▸ **PROBLEM TO WORK ON**
Dropping every picture, set down exactly the lines in the entries below, starting with the line with "- [ ] **OBNIŻONY" and going on through the line with "path or member.".

Plain-text document sources:
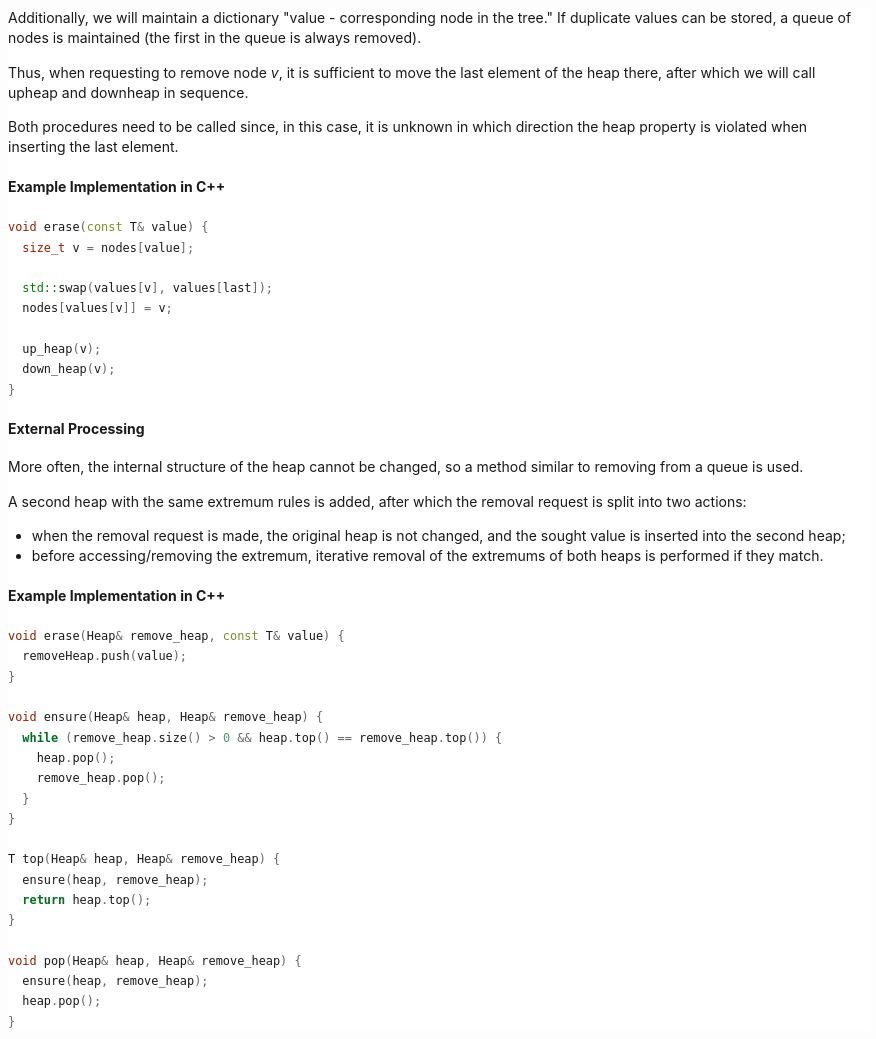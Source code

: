Additionally, we will maintain a dictionary "value - corresponding node in the tree." If duplicate values can be stored, a queue of nodes is maintained (the first in the queue is always removed).

Thus, when requesting to remove node $v$, it is sufficient to move the last element of the heap there, after which we will call upheap and downheap in sequence.

Both procedures need to be called since, in this case, it is unknown in which direction the heap property is violated when inserting the last element.

#### Example Implementation in C++

```cpp
void erase(const T& value) {
  size_t v = nodes[value];

  std::swap(values[v], values[last]);
  nodes[values[v]] = v;

  up_heap(v);
  down_heap(v);
}
```

#### External Processing

More often, the internal structure of the heap cannot be changed, so a method similar to removing from a queue is used.

A second heap with the same extremum rules is added, after which the removal request is split into two actions:

- when the removal request is made, the original heap is not changed, and the sought value is inserted into the second heap;
- before accessing/removing the extremum, iterative removal of the extremums of both heaps is performed if they match.

#### Example Implementation in C++

```cpp
void erase(Heap& remove_heap, const T& value) {
  removeHeap.push(value);
}

void ensure(Heap& heap, Heap& remove_heap) {
  while (remove_heap.size() > 0 && heap.top() == remove_heap.top()) {
    heap.pop();
    remove_heap.pop();
  }
}

T top(Heap& heap, Heap& remove_heap) {
  ensure(heap, remove_heap);
  return heap.top();
}

void pop(Heap& heap, Heap& remove_heap) {
  ensure(heap, remove_heap);
  heap.pop();
}
```
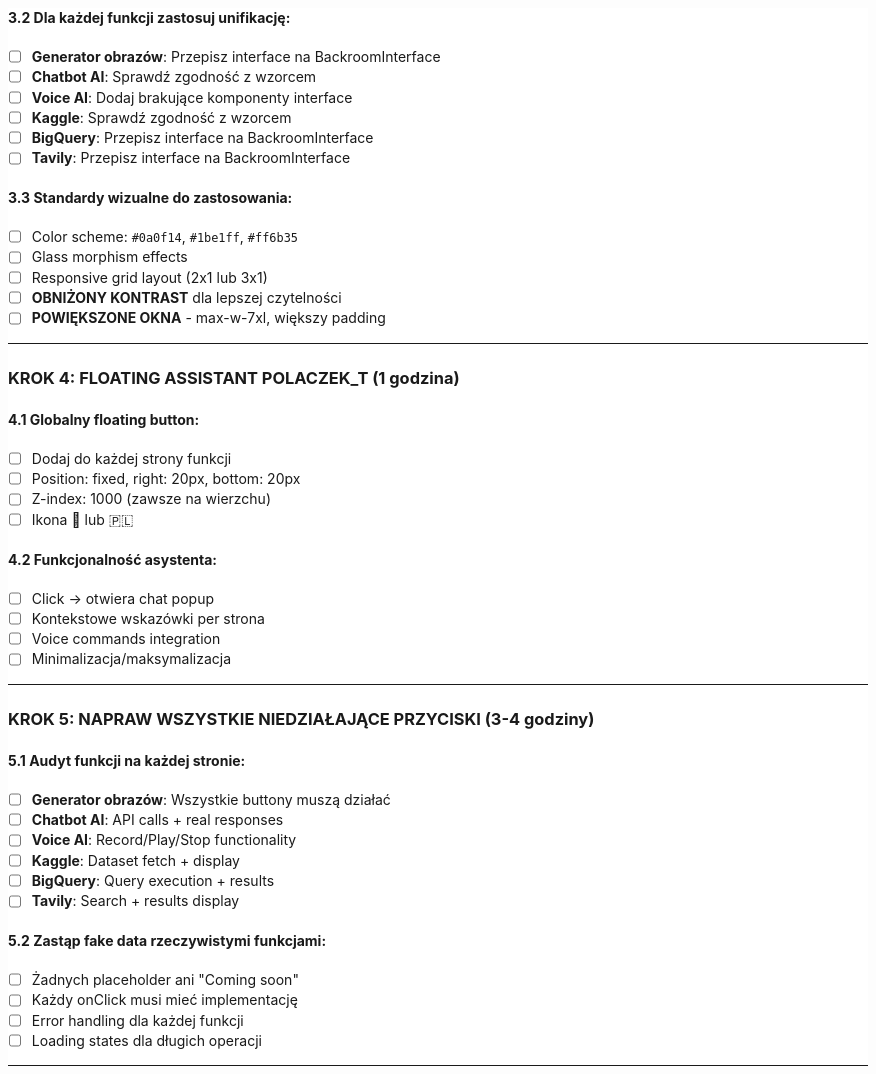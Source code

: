 #### 3.2 Dla każdej funkcji zastosuj unifikację:

- [ ] **Generator obrazów**: Przepisz interface na BackroomInterface
- [ ] **Chatbot AI**: Sprawdź zgodność z wzorcem
- [ ] **Voice AI**: Dodaj brakujące komponenty interface
- [ ] **Kaggle**: Sprawdź zgodność z wzorcem
- [ ] **BigQuery**: Przepisz interface na BackroomInterface
- [ ] **Tavily**: Przepisz interface na BackroomInterface

#### 3.3 Standardy wizualne do zastosowania:

- [ ] Color scheme: `#0a0f14`, `#1be1ff`, `#ff6b35`
- [ ] Glass morphism effects
- [ ] Responsive grid layout (2x1 lub 3x1)
- [ ] **OBNIŻONY KONTRAST** dla lepszej czytelności
- [ ] **POWIĘKSZONE OKNA** - max-w-7xl, większy padding

---

### KROK 4: FLOATING ASSISTANT POLACZEK_T (1 godzina)

#### 4.1 Globalny floating button:

- [ ] Dodaj do każdej strony funkcji
- [ ] Position: fixed, right: 20px, bottom: 20px
- [ ] Z-index: 1000 (zawsze na wierzchu)
- [ ] Ikona 🤖 lub 🇵🇱

#### 4.2 Funkcjonalność asystenta:

- [ ] Click → otwiera chat popup
- [ ] Kontekstowe wskazówki per strona
- [ ] Voice commands integration
- [ ] Minimalizacja/maksymalizacja

---

### KROK 5: NAPRAW WSZYSTKIE NIEDZIAŁAJĄCE PRZYCISKI (3-4 godziny)

#### 5.1 Audyt funkcji na każdej stronie:

- [ ] **Generator obrazów**: Wszystkie buttony muszą działać
- [ ] **Chatbot AI**: API calls + real responses
- [ ] **Voice AI**: Record/Play/Stop functionality
- [ ] **Kaggle**: Dataset fetch + display
- [ ] **BigQuery**: Query execution + results
- [ ] **Tavily**: Search + results display

#### 5.2 Zastąp fake data rzeczywistymi funkcjami:

- [ ] Żadnych placeholder ani "Coming soon"
- [ ] Każdy onClick musi mieć implementację
- [ ] Error handling dla każdej funkcji
- [ ] Loading states dla długich operacji

---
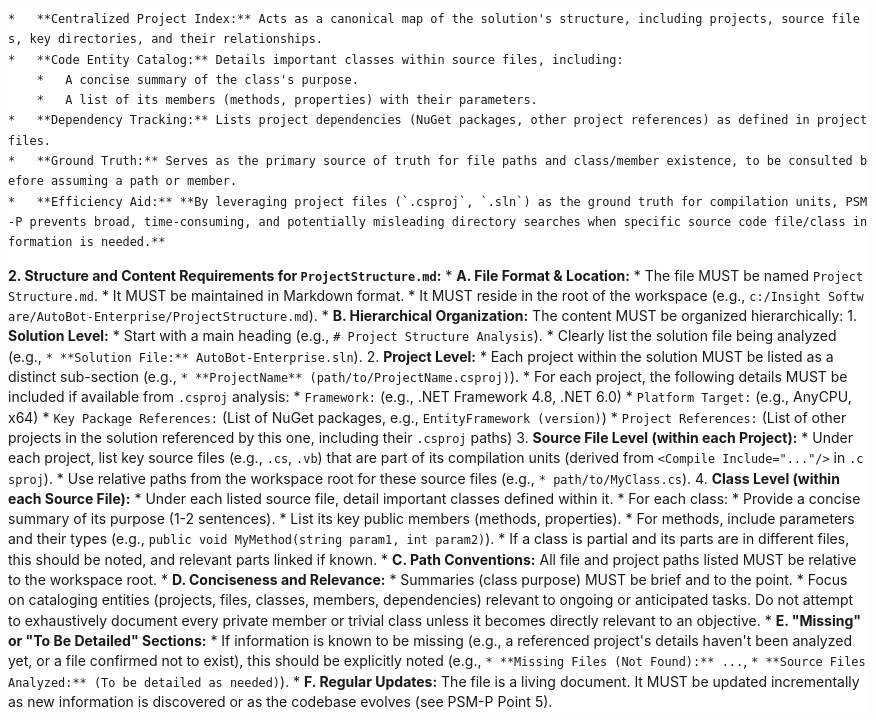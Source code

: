    *   **Centralized Project Index:** Acts as a canonical map of the solution's structure, including projects, source files, key directories, and their relationships.
    *   **Code Entity Catalog:** Details important classes within source files, including:
        *   A concise summary of the class's purpose.
        *   A list of its members (methods, properties) with their parameters.
    *   **Dependency Tracking:** Lists project dependencies (NuGet packages, other project references) as defined in project files.
    *   **Ground Truth:** Serves as the primary source of truth for file paths and class/member existence, to be consulted before assuming a path or member.
    *   **Efficiency Aid:** **By leveraging project files (`.csproj`, `.sln`) as the ground truth for compilation units, PSM-P prevents broad, time-consuming, and potentially misleading directory searches when specific source code file/class information is needed.**

**2. Structure and Content Requirements for `ProjectStructure.md`:**
    *   **A. File Format & Location:**
        *   The file MUST be named `ProjectStructure.md`.
        *   It MUST be maintained in Markdown format.
        *   It MUST reside in the root of the workspace (e.g., `c:/Insight Software/AutoBot-Enterprise/ProjectStructure.md`).
    *   **B. Hierarchical Organization:** The content MUST be organized hierarchically:
        1.  **Solution Level:**
            *   Start with a main heading (e.g., `# Project Structure Analysis`).
            *   Clearly list the solution file being analyzed (e.g., `* **Solution File:** AutoBot-Enterprise.sln`).
        2.  **Project Level:**
            *   Each project within the solution MUST be listed as a distinct sub-section (e.g., `* **ProjectName** (path/to/ProjectName.csproj)`).
            *   For each project, the following details MUST be included if available from `.csproj` analysis:
                *   `Framework:` (e.g., .NET Framework 4.8, .NET 6.0)
                *   `Platform Target:` (e.g., AnyCPU, x64)
                *   `Key Package References:` (List of NuGet packages, e.g., `EntityFramework (version)`)
                *   `Project References:` (List of other projects in the solution referenced by this one, including their `.csproj` paths)
        3.  **Source File Level (within each Project):**
            *   Under each project, list key source files (e.g., `.cs`, `.vb`) that are part of its compilation units (derived from `<Compile Include="..."/>` in `.csproj`).
            *   Use relative paths from the workspace root for these source files (e.g., `* path/to/MyClass.cs`).
        4.  **Class Level (within each Source File):**
            *   Under each listed source file, detail important classes defined within it.
            *   For each class:
                *   Provide a concise summary of its purpose (1-2 sentences).
                *   List its key public members (methods, properties).
                *   For methods, include parameters and their types (e.g., `public void MyMethod(string param1, int param2)`).
                *   If a class is partial and its parts are in different files, this should be noted, and relevant parts linked if known.
    *   **C. Path Conventions:** All file and project paths listed MUST be relative to the workspace root.
    *   **D. Conciseness and Relevance:**
        *   Summaries (class purpose) MUST be brief and to the point.
        *   Focus on cataloging entities (projects, files, classes, members, dependencies) relevant to ongoing or anticipated tasks. Do not attempt to exhaustively document every private member or trivial class unless it becomes directly relevant to an objective.
    *   **E. "Missing" or "To Be Detailed" Sections:**
        *   If information is known to be missing (e.g., a referenced project's details haven't been analyzed yet, or a file confirmed not to exist), this should be explicitly noted (e.g., `* **Missing Files (Not Found):** ...`, `* **Source Files Analyzed:** (To be detailed as needed)`).
    *   **F. Regular Updates:** The file is a living document. It MUST be updated incrementally as new information is discovered or as the codebase evolves (see PSM-P Point 5).
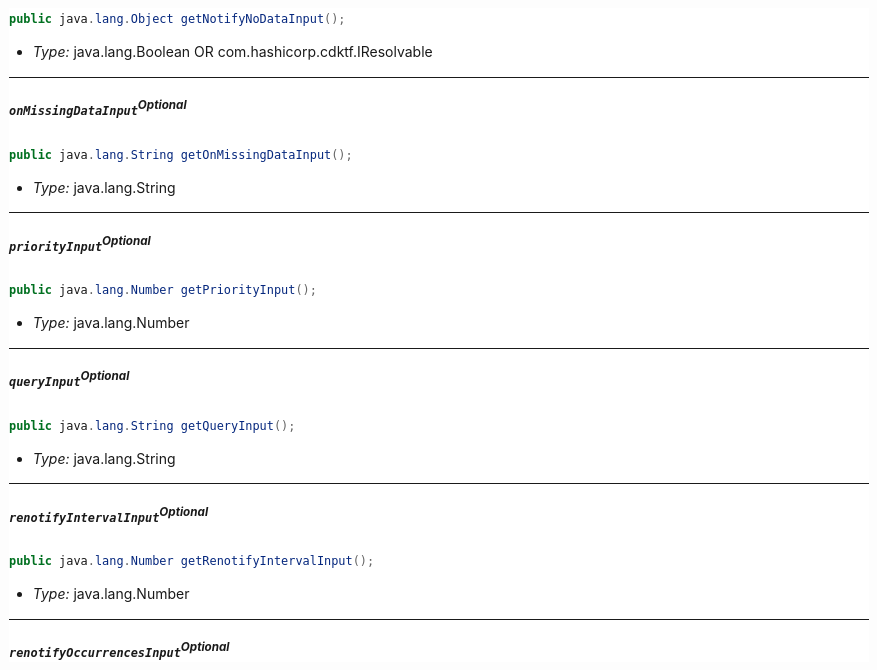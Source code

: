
 ```java
public java.lang.Object getNotifyNoDataInput();
```

- *Type:* java.lang.Boolean OR com.hashicorp.cdktf.IResolvable

---

##### `onMissingDataInput`<sup>Optional</sup> <a name="onMissingDataInput" id="@cdktf/provider-datadog.monitor.Monitor.property.onMissingDataInput"></a>

```java
public java.lang.String getOnMissingDataInput();
```

- *Type:* java.lang.String

---

##### `priorityInput`<sup>Optional</sup> <a name="priorityInput" id="@cdktf/provider-datadog.monitor.Monitor.property.priorityInput"></a>

```java
public java.lang.Number getPriorityInput();
```

- *Type:* java.lang.Number

---

##### `queryInput`<sup>Optional</sup> <a name="queryInput" id="@cdktf/provider-datadog.monitor.Monitor.property.queryInput"></a>

```java
public java.lang.String getQueryInput();
```

- *Type:* java.lang.String

---

##### `renotifyIntervalInput`<sup>Optional</sup> <a name="renotifyIntervalInput" id="@cdktf/provider-datadog.monitor.Monitor.property.renotifyIntervalInput"></a>

```java
public java.lang.Number getRenotifyIntervalInput();
```

- *Type:* java.lang.Number

---

##### `renotifyOccurrencesInput`<sup>Optional</sup> <a name="renotifyOccurrencesInput" id="@cdktf/provider-datadog.monitor.Monitor.property.renotifyOccurrencesInput"></a>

▸ **FINISHED EXERCISE**
- [ ] **OBNIŻONY KONTRAST** dla lepszej czytelności
- [ ] **POWIĘKSZONE OKNA** - max-w-7xl, większy padding

---

### KROK 4: FLOATING ASSISTANT POLACZEK_T (1 godzina)

#### 4.1 Globalny floating button:

- [ ] Dodaj do każdej strony funkcji
- [ ] Position: fixed, right: 20px, bottom: 20px
- [ ] Z-index: 1000 (zawsze na wierzchu)
- [ ] Ikona 🤖 lub 🇵🇱

#### 4.2 Funkcjonalność asystenta:

- [ ] Click → otwiera chat popup
- [ ] Kontekstowe wskazówki per strona
- [ ] Voice commands integration
- [ ] Minimalizacja/maksymalizacja

---

### KROK 5: NAPRAW WSZYSTKIE NIEDZIAŁAJĄCE PRZYCISKI (3-4 godziny)

#### 5.1 Audyt funkcji na każdej stronie:

- [ ] **Generator obrazów**: Wszystkie buttony muszą działać
- [ ] **Chatbot AI**: API calls + real responses
- [ ] **Voice AI**: Record/Play/Stop functionality
- [ ] **Kaggle**: Dataset fetch + display
- [ ] **BigQuery**: Query execution + results
- [ ] **Tavily**: Search + results display

#### 5.2 Zastąp fake data rzeczywistymi funkcjami:

- [ ] Żadnych placeholder ani "Coming soon"
- [ ] Każdy onClick musi mieć implementację
- [ ] Error handling dla każdej funkcji
- [ ] Loading states dla długich operacji

---
Source code

:    *   **Centralized Project Index:** Acts as a canonical map of the solution's structure, including projects, source files, key directories, and their relationships.
    *   **Code Entity Catalog:** Details important classes within source files, including:
        *   A concise summary of the class's purpose.
        *   A list of its members (methods, properties) with their parameters.
    *   **Dependency Tracking:** Lists project dependencies (NuGet packages, other project references) as defined in project files.
    *   **Ground Truth:** Serves as the primary source of truth for file paths and class/member existence, to be consulted before assuming a path or member.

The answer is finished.